Mariolle eut un petit mouvement des épaules plein de dédain pour lui-même et peut-être pour tout le monde ; et il murmura :

« Avec les femmes, les plus fins sont des imbéciles.                

— Mon cher, quand on les aime, elles deviennent généralement des rosses.

— C’est peut-être un peu exagéré.

— Non. Mais quand elles aiment, ce sont des anges, des anges à griffes, à vitriol ou à lettres anonymes, parfois seulement des anges crampons, mais des anges de fidélité, d’abnégation et de dévouement… En tout cas, ça t’a fait de la peine, bien que ton Henriette fût, je crois, une récidiviste.
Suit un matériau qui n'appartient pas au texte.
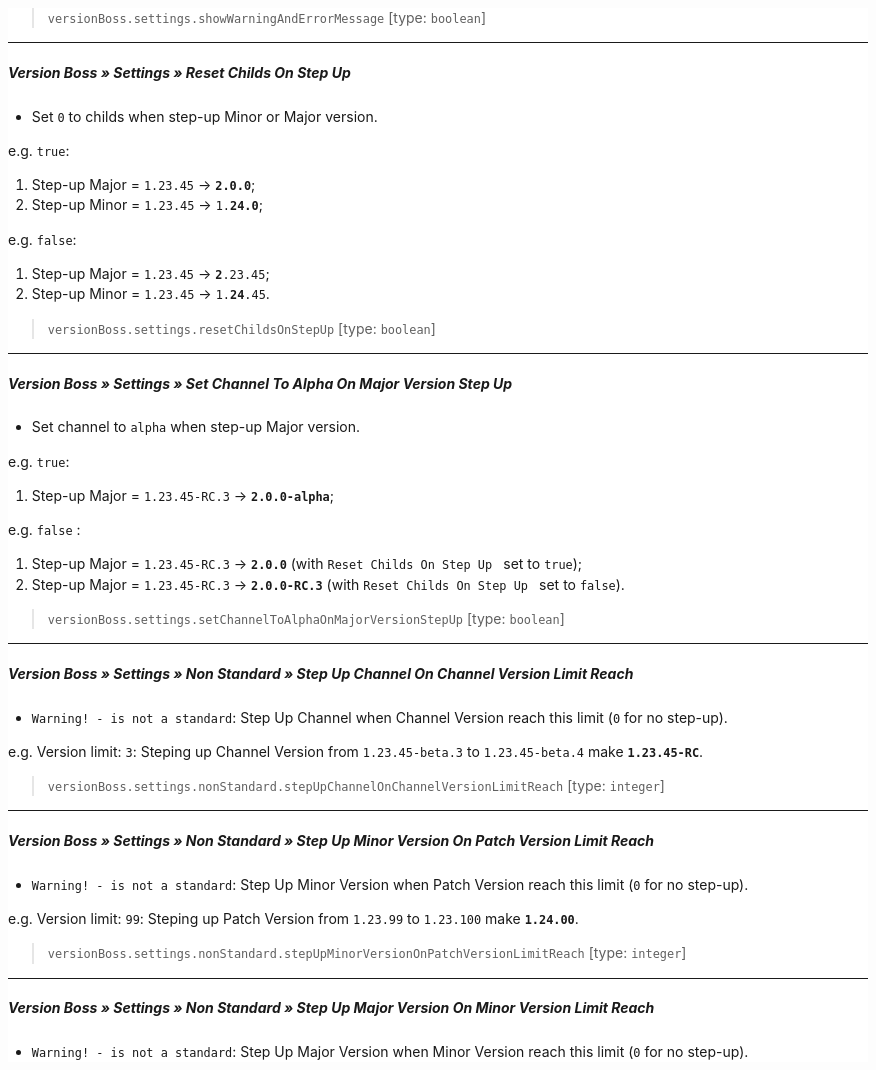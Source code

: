 > `versionBoss.settings.showWarningAndErrorMessage` [type: `boolean`] 
---
##### Version Boss »  Settings »  Reset Childs On Step Up
* Set `0` to childs when step-up Minor or Major version.

e.g. `true`:
1. Step-up Major = `1.23.45` -> **`2.0.0`**;
2. Step-up Minor = `1.23.45` -> `1.`**`24.0`**;

e.g. `false`:
1. Step-up Major = `1.23.45` -> **`2`**`.23.45`;
2. Step-up Minor = `1.23.45` -> `1.`**`24`**`.45`.

> `versionBoss.settings.resetChildsOnStepUp` [type: `boolean`] 
---
##### Version Boss »  Settings »  Set Channel To Alpha On Major Version Step Up
* Set channel to `alpha` when step-up Major version.

e.g. `true`:
1. Step-up Major = `1.23.45-RC.3` -> **`2.0.0-alpha`**;

e.g. `false` :
1. Step-up Major = `1.23.45-RC.3` -> **`2.0.0`** (with `Reset Childs On Step Up ` set to `true`);
2. Step-up Major = `1.23.45-RC.3` -> **`2.0.0-RC.3`** (with `Reset Childs On Step Up ` set to `false`).

> `versionBoss.settings.setChannelToAlphaOnMajorVersionStepUp` [type: `boolean`] 
---
##### Version Boss »  Settings »  Non Standard »  Step Up Channel On Channel Version Limit Reach
* `Warning! - is not a standard`: Step Up Channel when Channel Version reach this limit (`0` for no step-up).

e.g. Version limit: `3`: Steping up Channel Version from `1.23.45-beta.3` to `1.23.45-beta.4` make  **`1.23.45-RC`**.

> `versionBoss.settings.nonStandard.stepUpChannelOnChannelVersionLimitReach` [type: `integer`] 
---
##### Version Boss »  Settings »  Non Standard »  Step Up Minor Version On Patch Version Limit Reach
* `Warning! - is not a standard`: Step Up Minor Version when Patch Version reach this limit (`0` for no step-up).

e.g. Version limit: `99`: Steping up Patch Version from `1.23.99` to `1.23.100` make  **`1.24.00`**.

> `versionBoss.settings.nonStandard.stepUpMinorVersionOnPatchVersionLimitReach` [type: `integer`] 
---
##### Version Boss »  Settings »  Non Standard »  Step Up Major Version On Minor Version Limit Reach
* `Warning! - is not a standard`: Step Up Major Version when Minor Version reach this limit (`0` for no step-up).
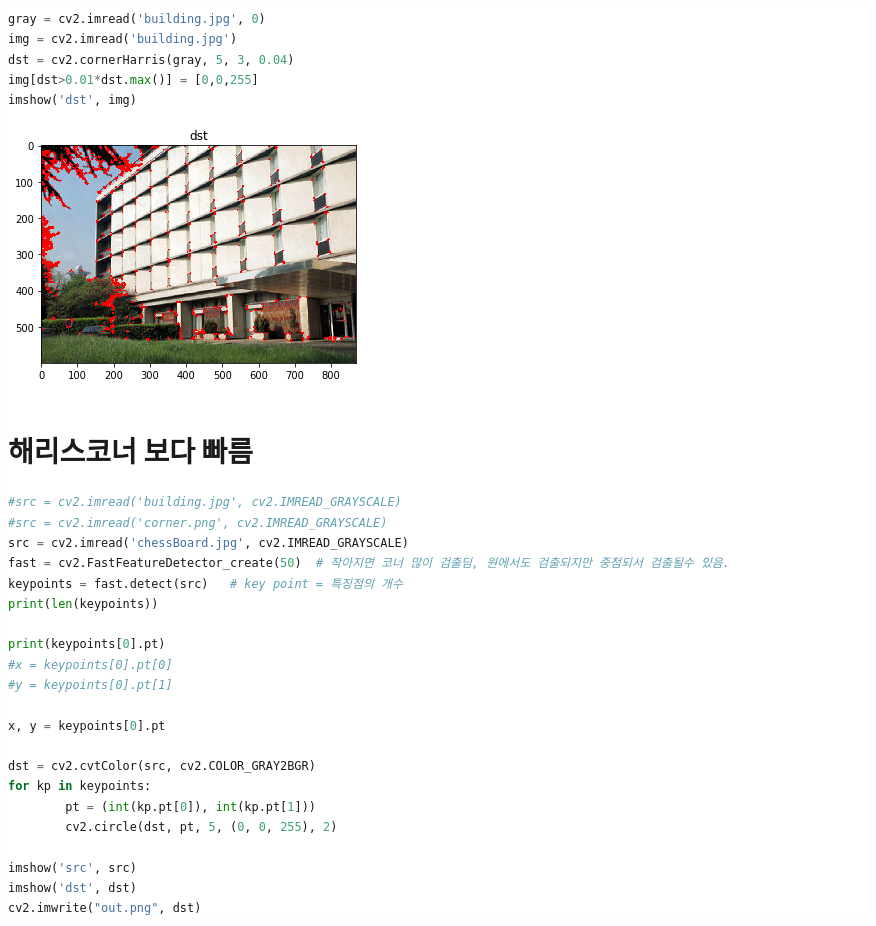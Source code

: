 
```python
gray = cv2.imread('building.jpg', 0)
img = cv2.imread('building.jpg')
dst = cv2.cornerHarris(gray, 5, 3, 0.04)
img[dst>0.01*dst.max()] = [0,0,255]
imshow('dst', img)
```


![png](images/output_11_0.png)


# 해리스코너 보다 빠름


```python
#src = cv2.imread('building.jpg', cv2.IMREAD_GRAYSCALE)
#src = cv2.imread('corner.png', cv2.IMREAD_GRAYSCALE)
src = cv2.imread('chessBoard.jpg', cv2.IMREAD_GRAYSCALE)
fast = cv2.FastFeatureDetector_create(50)  # 작아지면 코너 많이 검출딤, 원에서도 검출되지만 중첨되서 검출될수 있음.
keypoints = fast.detect(src)   # key point = 특징점의 개수
print(len(keypoints))

print(keypoints[0].pt)
#x = keypoints[0].pt[0]
#y = keypoints[0].pt[1]

x, y = keypoints[0].pt

dst = cv2.cvtColor(src, cv2.COLOR_GRAY2BGR)
for kp in keypoints:
        pt = (int(kp.pt[0]), int(kp.pt[1]))
        cv2.circle(dst, pt, 5, (0, 0, 255), 2)

imshow('src', src)
imshow('dst', dst)
cv2.imwrite("out.png", dst)
```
— Oui, mais ses récidives justement m’avaient préparé à la guérison, et je suis guéri d’elle.

— Bien vrai ?

— Bien vrai. Trois fois, c’est trop.

— Alors, c’est la troisième fois que tu la prends en faute.

— Oui.

— Quand tu m’as écrit, avant-hier, de te retenir une chambre à mon hôtel, tu venais de la pincer.

— Oui.

— Donc c’est tout récent ta découverte.

— Mais oui. Ça date de quatre jours.

— Diable ! Gare aux rechutes.

— Oh ! non ! je réponds de moi. »

Et, pour se soulager, Mariolle raconta sa liaison tout entière, comme s’il eût voulu chasser de lui, rejeter de sa mémoire et de son cœur ce souvenir, cette histoire, ces détails dont il était encore meurtri.